_Materials provided_:
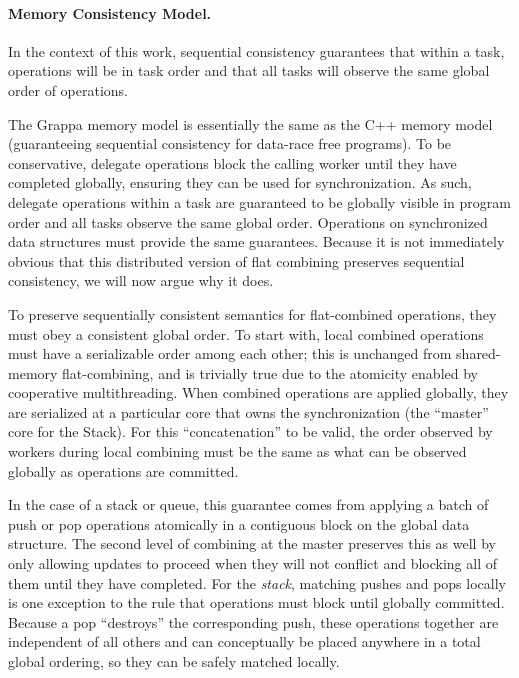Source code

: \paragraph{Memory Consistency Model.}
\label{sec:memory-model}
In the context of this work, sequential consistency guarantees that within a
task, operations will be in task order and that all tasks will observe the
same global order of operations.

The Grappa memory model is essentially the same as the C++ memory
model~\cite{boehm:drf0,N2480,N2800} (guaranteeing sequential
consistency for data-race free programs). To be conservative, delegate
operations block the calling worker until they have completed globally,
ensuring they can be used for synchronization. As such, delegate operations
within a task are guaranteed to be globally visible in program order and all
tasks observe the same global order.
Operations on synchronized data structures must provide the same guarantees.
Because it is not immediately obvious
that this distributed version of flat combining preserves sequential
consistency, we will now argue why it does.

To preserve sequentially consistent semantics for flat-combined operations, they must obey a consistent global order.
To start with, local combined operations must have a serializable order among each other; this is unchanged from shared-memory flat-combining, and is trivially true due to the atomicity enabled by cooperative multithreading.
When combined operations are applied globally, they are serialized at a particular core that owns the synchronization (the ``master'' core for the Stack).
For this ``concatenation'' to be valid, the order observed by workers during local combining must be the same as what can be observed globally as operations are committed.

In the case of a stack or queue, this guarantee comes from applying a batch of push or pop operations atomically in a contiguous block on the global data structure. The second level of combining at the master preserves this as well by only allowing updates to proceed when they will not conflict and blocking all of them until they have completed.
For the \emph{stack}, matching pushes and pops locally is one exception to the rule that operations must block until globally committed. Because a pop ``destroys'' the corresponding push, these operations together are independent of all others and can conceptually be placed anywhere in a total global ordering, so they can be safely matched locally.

--

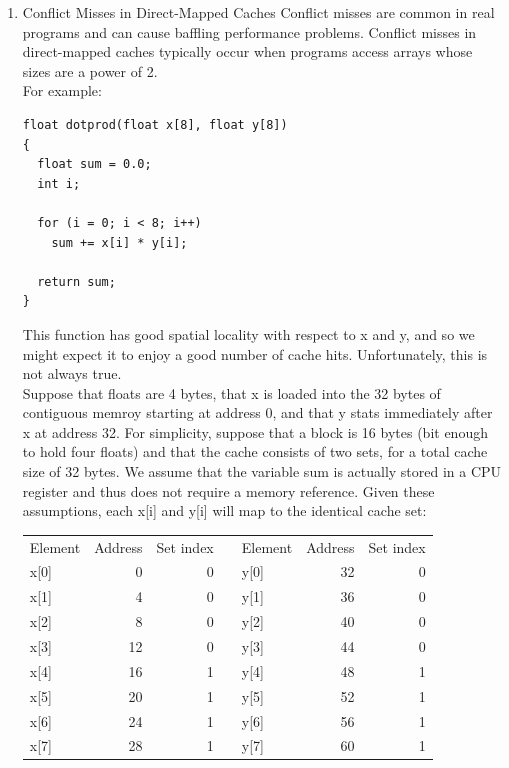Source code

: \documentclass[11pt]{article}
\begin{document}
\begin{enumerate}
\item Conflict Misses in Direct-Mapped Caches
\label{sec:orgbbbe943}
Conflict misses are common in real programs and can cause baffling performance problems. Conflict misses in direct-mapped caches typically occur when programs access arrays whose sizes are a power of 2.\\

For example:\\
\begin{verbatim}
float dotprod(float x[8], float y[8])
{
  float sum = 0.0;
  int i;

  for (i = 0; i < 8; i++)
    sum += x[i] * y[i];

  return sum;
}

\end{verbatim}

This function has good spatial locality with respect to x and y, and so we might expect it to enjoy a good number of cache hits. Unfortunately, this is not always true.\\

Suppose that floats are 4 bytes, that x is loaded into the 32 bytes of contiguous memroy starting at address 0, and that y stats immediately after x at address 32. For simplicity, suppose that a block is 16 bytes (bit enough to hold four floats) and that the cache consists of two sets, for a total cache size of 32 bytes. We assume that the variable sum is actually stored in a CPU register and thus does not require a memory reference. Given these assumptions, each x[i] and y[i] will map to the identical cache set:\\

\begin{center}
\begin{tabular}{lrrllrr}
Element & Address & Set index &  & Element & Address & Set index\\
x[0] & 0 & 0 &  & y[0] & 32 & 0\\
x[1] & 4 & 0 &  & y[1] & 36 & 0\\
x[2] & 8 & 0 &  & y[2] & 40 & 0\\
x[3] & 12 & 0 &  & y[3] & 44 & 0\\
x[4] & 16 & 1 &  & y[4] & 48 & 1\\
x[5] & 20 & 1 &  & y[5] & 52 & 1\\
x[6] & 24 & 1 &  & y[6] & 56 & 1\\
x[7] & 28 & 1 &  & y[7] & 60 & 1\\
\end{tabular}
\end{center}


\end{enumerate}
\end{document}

_Prompt_: Work out how many lines in the records above contain the word "total". State only that number.

_Answer to the exercise_: 2